- What the task requires
Look through the listing below for the string "asList". Show each line where it occurs.

- Dataset content
++++

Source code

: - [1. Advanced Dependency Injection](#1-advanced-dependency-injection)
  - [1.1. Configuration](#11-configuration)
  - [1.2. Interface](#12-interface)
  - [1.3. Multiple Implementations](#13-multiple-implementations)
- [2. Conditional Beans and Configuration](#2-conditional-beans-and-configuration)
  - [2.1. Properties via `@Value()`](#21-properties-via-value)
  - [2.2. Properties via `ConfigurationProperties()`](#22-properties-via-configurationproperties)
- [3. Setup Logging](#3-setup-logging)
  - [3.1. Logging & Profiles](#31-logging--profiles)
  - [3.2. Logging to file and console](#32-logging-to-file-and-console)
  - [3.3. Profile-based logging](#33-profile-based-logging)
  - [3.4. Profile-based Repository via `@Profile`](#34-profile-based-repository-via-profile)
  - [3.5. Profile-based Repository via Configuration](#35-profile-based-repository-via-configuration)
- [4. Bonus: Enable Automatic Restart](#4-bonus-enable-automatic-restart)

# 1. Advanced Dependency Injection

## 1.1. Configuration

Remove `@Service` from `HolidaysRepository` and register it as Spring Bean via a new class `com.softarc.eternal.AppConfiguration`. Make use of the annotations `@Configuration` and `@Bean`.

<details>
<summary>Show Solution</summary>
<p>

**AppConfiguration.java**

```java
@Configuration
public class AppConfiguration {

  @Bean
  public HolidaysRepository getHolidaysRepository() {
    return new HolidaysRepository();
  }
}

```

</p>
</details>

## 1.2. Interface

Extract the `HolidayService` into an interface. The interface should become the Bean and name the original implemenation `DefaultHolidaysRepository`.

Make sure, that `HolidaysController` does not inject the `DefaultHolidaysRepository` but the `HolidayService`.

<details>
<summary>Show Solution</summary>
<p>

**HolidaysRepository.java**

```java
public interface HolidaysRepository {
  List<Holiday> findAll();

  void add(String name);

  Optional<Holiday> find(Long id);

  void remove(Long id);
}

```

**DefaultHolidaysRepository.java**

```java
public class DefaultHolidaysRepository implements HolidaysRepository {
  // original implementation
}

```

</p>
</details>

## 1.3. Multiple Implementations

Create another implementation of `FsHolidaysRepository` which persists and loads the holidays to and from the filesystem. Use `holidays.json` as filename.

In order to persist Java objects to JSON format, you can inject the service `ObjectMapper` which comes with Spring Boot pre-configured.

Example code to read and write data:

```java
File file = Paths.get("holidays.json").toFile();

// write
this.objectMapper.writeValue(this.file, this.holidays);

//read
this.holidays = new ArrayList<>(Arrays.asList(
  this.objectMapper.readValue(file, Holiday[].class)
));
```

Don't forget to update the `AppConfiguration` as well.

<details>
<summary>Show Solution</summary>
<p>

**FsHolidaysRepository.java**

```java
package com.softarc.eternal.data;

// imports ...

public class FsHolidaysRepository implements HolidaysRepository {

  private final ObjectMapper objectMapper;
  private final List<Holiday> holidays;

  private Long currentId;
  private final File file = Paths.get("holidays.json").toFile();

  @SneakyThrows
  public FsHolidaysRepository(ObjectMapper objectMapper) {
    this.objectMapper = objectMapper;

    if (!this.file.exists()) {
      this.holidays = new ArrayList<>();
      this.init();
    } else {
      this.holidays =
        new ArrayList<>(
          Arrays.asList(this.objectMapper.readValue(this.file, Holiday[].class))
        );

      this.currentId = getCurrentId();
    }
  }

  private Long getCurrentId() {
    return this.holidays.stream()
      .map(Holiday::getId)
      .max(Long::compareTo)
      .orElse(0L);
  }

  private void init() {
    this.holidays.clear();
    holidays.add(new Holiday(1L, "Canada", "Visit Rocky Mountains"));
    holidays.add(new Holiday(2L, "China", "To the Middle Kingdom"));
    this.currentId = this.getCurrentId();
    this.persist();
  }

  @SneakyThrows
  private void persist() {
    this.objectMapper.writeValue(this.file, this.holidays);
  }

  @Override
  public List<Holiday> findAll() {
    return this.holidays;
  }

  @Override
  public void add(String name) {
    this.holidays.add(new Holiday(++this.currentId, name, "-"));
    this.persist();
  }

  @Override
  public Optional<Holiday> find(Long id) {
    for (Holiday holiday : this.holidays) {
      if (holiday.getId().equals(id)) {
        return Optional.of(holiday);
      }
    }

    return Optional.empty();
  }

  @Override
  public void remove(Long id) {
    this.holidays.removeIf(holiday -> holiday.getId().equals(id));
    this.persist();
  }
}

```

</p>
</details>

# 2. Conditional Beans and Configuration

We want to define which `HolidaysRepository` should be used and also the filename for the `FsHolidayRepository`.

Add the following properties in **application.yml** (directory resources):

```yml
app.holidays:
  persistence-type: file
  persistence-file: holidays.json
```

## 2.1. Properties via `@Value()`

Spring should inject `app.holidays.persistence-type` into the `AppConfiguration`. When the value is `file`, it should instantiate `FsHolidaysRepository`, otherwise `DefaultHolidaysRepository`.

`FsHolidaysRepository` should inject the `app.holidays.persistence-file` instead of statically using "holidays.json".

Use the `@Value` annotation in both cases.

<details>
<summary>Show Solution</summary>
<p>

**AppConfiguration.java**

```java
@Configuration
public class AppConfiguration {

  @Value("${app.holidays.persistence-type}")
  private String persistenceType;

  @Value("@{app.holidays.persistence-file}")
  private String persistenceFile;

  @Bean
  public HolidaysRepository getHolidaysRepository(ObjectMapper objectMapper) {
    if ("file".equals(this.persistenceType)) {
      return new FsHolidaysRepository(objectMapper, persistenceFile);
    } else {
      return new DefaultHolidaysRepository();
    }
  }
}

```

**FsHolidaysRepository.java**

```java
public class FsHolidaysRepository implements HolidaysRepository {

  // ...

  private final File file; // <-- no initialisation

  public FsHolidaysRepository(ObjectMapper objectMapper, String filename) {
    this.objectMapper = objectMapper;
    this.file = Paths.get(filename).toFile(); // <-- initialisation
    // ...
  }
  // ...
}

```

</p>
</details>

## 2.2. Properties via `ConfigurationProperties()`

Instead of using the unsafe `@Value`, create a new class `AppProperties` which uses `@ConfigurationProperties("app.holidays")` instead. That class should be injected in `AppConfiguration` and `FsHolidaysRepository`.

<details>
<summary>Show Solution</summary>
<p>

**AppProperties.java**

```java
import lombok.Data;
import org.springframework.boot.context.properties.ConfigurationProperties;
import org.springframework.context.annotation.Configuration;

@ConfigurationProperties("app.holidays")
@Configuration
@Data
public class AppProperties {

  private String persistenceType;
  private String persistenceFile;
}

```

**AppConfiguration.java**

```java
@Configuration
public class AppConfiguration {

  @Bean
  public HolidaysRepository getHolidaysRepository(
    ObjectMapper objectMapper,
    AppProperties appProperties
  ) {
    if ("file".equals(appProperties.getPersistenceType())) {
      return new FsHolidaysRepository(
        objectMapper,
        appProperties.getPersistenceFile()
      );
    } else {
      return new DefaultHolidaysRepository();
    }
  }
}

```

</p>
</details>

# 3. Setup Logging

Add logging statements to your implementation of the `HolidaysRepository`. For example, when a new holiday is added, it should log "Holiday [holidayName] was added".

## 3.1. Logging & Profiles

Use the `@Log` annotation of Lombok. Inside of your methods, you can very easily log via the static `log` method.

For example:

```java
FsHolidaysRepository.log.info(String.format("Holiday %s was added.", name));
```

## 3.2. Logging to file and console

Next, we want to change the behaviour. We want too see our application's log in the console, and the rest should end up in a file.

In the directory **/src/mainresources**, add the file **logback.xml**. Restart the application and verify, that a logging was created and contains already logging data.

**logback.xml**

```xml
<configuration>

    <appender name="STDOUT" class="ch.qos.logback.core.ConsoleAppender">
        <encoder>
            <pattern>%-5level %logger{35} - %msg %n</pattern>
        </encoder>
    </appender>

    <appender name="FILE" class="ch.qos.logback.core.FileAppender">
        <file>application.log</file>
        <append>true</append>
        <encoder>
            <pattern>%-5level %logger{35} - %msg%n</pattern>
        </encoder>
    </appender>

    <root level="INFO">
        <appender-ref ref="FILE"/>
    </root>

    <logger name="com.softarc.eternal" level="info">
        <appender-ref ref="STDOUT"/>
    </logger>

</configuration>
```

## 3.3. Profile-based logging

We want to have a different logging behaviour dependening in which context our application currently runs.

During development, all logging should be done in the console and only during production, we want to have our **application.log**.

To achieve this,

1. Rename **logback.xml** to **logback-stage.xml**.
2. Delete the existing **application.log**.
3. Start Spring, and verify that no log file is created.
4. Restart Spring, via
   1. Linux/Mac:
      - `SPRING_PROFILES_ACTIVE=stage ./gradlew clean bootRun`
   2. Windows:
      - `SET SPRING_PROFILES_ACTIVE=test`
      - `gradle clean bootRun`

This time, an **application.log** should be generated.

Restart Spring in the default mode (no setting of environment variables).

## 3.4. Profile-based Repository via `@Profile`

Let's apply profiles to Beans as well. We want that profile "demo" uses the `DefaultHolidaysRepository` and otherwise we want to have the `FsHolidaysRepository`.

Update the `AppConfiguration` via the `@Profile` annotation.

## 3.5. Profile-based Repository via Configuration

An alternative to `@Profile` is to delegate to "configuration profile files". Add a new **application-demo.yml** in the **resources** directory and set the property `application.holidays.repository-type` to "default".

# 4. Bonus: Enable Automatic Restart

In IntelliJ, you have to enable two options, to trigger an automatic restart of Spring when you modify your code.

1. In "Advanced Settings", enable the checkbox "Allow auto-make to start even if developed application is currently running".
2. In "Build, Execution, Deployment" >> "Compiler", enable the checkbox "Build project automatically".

++++

- Result below
this.holidays = new ArrayList<>(Arrays.asList(
          Arrays.asList(this.objectMapper.readValue(this.file, Holiday[].class))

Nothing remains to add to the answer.